Je n’étais point turbulente et j’étais une grande solitaire. Pour occuper le temps, je m’étais trouvé un passe-temps auquel je m’adonnais aussi souvent que possible. Ma mère pratiquait la couture avec régularité et sur sa machine à coudre trônait une corbeille d’osier blanche contenant des minis bocaux remplis de boutons orphelins, restes surnuméraires conservés pour un usage futur qui ne viendra jamais. Mon premier jeu rotatif était né. Je retirais quelques pots de la corbeille, les éparpillais sur le sol à l’intersection entre ma chambre et la cuisine. Durant tout l’après-midi, je faisais tourner les boutons dépareillés. Je reconnaissais ceux qui tournaient mieux, le plus longuement; j’avais élu mes favoris. Un petit transparent avec des fleurettes sculptées sur son recto, un orangé plus large et plus solide qui était imbattable dans ses multiples rotations... Il y en avait de toutes les couleurs et de tous les modèles possibles. De ce jeu, je n’ai pas le souvenir d’avoir créé des personnages et des histoires autant qu’avec le jeu des billes qui le suivra. C’était uniquement le plaisir de faire tourner les boutons, l’un après l’autre, sans fin. C’était l’étape préparatoire à un jeu imaginatif plus sensé à mes yeux. Mais cette activité me calmait. J’étais dans mon monde et rien autour n’aurait pu m’arrêter.

Au grand dam de ma mère, j’ai développé une bruyante fascination pour les butoirs de porte, ces ressorts très rigides coiffés d’un capuchon en plastique placées au bas d’une porte ou sur un mur et qui servent à éviter que la poignée de porte n’imprime son empreinte concave sur le mur derrière elle. Je les faisais vibrer tapageusement sans arrêt, le son et le mouvement de haut en bas me fascinaient sans me lasser. La répétition continue de ce bruit me remplissait de joie. Ma mère avait beau me réprimander, ma main y revenait toujours.
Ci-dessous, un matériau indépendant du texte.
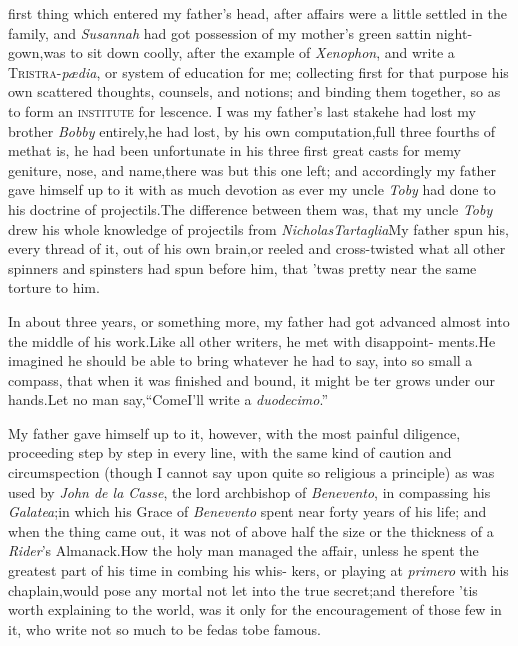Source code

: \documentclass{article}
\begin{document}
\setlength{\baselineskip}{12.7826pt}%

 first thing which entered my\break
father’s head, after affairs were a\break
little settled in the family, and \textit{Susannah} had got possession of my mother’s
green sattin night-gown,\tsk was to sit down coolly, after the
example of \textit{Xenophon}, and write a
\textsc{Tristra}-\textit{pædia}, or system of education
for me; collecting first for that purpose his own scattered
thoughts, counsels, and notions; and binding them together, so as
to form an \textsc{institute} for  lescence. I was my father’s last
stake\tsk he had lost my brother \textit{Bobby} entirely,\tsk he
had lost, by his own computation,\break full three fourths of
me\tsk that is, he had been unfortunate in his three first great
casts for me\tsk my geniture, nose, and name,\tsk there was but
this one left; and accordingly my father gave himself up to it with
as much devotion as ever my uncle \textit{Toby} had done to his
doctrine of projectils.\tsk The difference between them was, that my uncle \textit{Toby} drew his whole
know\-ledge of projectils from \textit{Nicholas\break Tartaglia}\tsk My
father spun his, every thread of it, out of his own brain,\tsk or
reeled and cross-twisted what all other spinners and spinsters had
spun before him, that ’twas pretty near the same torture to
him.

\enlargethispage\baselineskip
In about three years, or something more, my father had got
advanced almost into the middle of his work.\tsk Like all other
writers, he met with disappoint- 
ments.\tsk He imagined he should be\break
able to bring whatever he had to say,\break
into so small a compass, that when it\break
was finished and bound, it might be\break
{}
ter grows under our hands.\tsk Let no man say,\tsk “Come\tsk I’ll write a \textit{duodecimo}.”

My father gave himself up to it, however, with the most painful
diligence,\break
proceeding step by step in every line, with the same
kind of caution and cir\-cumspection (though I cannot say upon quite
so religious a principle) as was used by \textit{John de la Casse},
the lord archbishop of \textit{Benevento}, in compassing his
\textit{Galatea};\break in which his Grace of \textit{Benevento} spent near
forty years of his life; and when the thing came out, it was not of
above half the size or the thickness of a \textit{Rider}’s\break
Almanack.\tsk How the holy man managed the affair, unless he
spent the great\-est part of his time in combing his whis- kers, or
playing at \textit{primero} with his chaplain,\tsk would pose any
mortal not let into the true secret;\tsk and therefore ’tis
worth explaining to the world, was it only for the encouragement of
those few in it, who write not so much to be fed\tsk as to\break be
famous.
\end{document}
Je crois que j’ai fait quelques crises en public, mais la plupart se sont effacées de ma mémoire. Celle que je n’oublierai jamais a eu lieu lors de la messe de Noël, alors que l’église était invariablement bondée et que des placiers venaient installer les gens qui se bousculaient presque pour savourer les cantiques et les psaumes sur la naissance du Christ. Habituée à l’incontournable messe dominicale à l’église de la paroisse, j’étais assise, parfaitement immobile, entre mes deux parents, ma mère à ma gauche, mon père à ma droite. Mais à cause de cette foule compacte, mon père n’avait pas réussi à parfaitement nous suivre et je me suis retrouvée avec un couple d’inconnus d’un certain âge à ma droite au lieu de mon bien-aimé paternel. J’ai hurlé à la mort comme un agneau qu’on égorge durant toute la célébration eucharistique.
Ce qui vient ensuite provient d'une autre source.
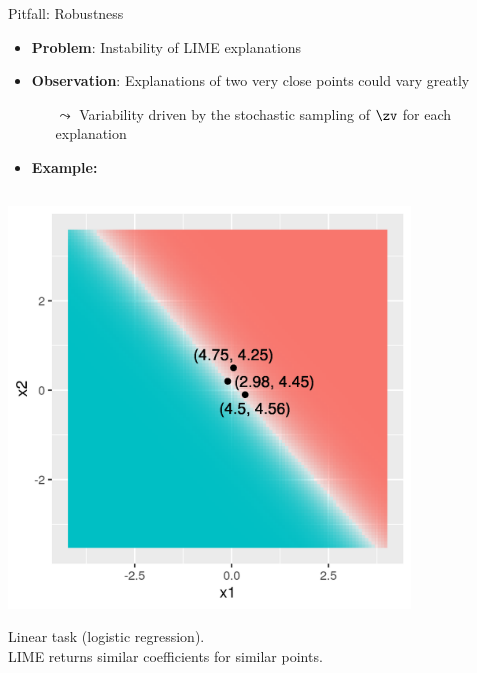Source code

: \documentclass[11pt,compress,t,notes=noshow, aspectratio=169, xcolor=table]{beamer}
\begin{document}
\begin{frame}{Pitfall: Robustness }
\begin{itemize}
	\item \textbf{Problem}: Instability of LIME explanations 
	\item \textbf{Observation}: Explanations of two very close points could vary greatly 
	\begin{itemize}
	    \item[$\leadsto$] Variability driven by the stochastic sampling of $\zv$ for each explanation
	\end{itemize}
    \item \textbf{Example:}
\end{itemize}
\vspace{-0.7cm}
\begin{columns}[totalwidth=\textwidth]
	\begin{column}{0.5\textwidth}
		\begin{center}
		
		\includegraphics[width=0.8\textwidth]{figure/lime_robustness_1.png}
		
		{Linear task (logistic regression). \\
        LIME returns similar coefficients for similar points.}
		

\end{center}
\end{column}
\end{columns}
\end{frame}
\end{document}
Je me rappelle du regard de la dame assise à mes côtés. Même si je ne détecte pas toujours avec justesse les expressions faciales, la sienne m’est restée suffisamment imprimée en mémoire pour que je puisse la ressortir aujourd’hui et la soumettre à mon traducteur de non-verbal récemment installé. Cette dame ressentait, derrière son sourire généreux, un malaise à se laisser glisser mollement sous le banc de bois et se soustraire aux regards sans doute désespérés des paroissiens qui devaient, eux, la connaître. Mais rien n’y faisait. Toutes les tentatives de ma mère étaient vaines. Je n’arrêtais pas de crier que je voulais que cette dame s’en aille, je voulais mon papa! J’étais aux prises avec une immense panique; je peux la ressentir encore aujourd’hui en m’y arrêtant deux secondes et un quart. Je vous le confie, ce n’était pas du caprice comme on aurait pu l’imaginer de l’extérieur. J’avais un besoin viscéral de la présence rassurante de mon père, j’avais besoin que les choses soient comme d’habitude, sinon, c’était le néant de l’inconnu, comme si mon père m’avait été retiré pour le reste de ma vie. Que je ne le reverrais plus jamais. Pour moi, il devait toujours être à sa place. Point barre.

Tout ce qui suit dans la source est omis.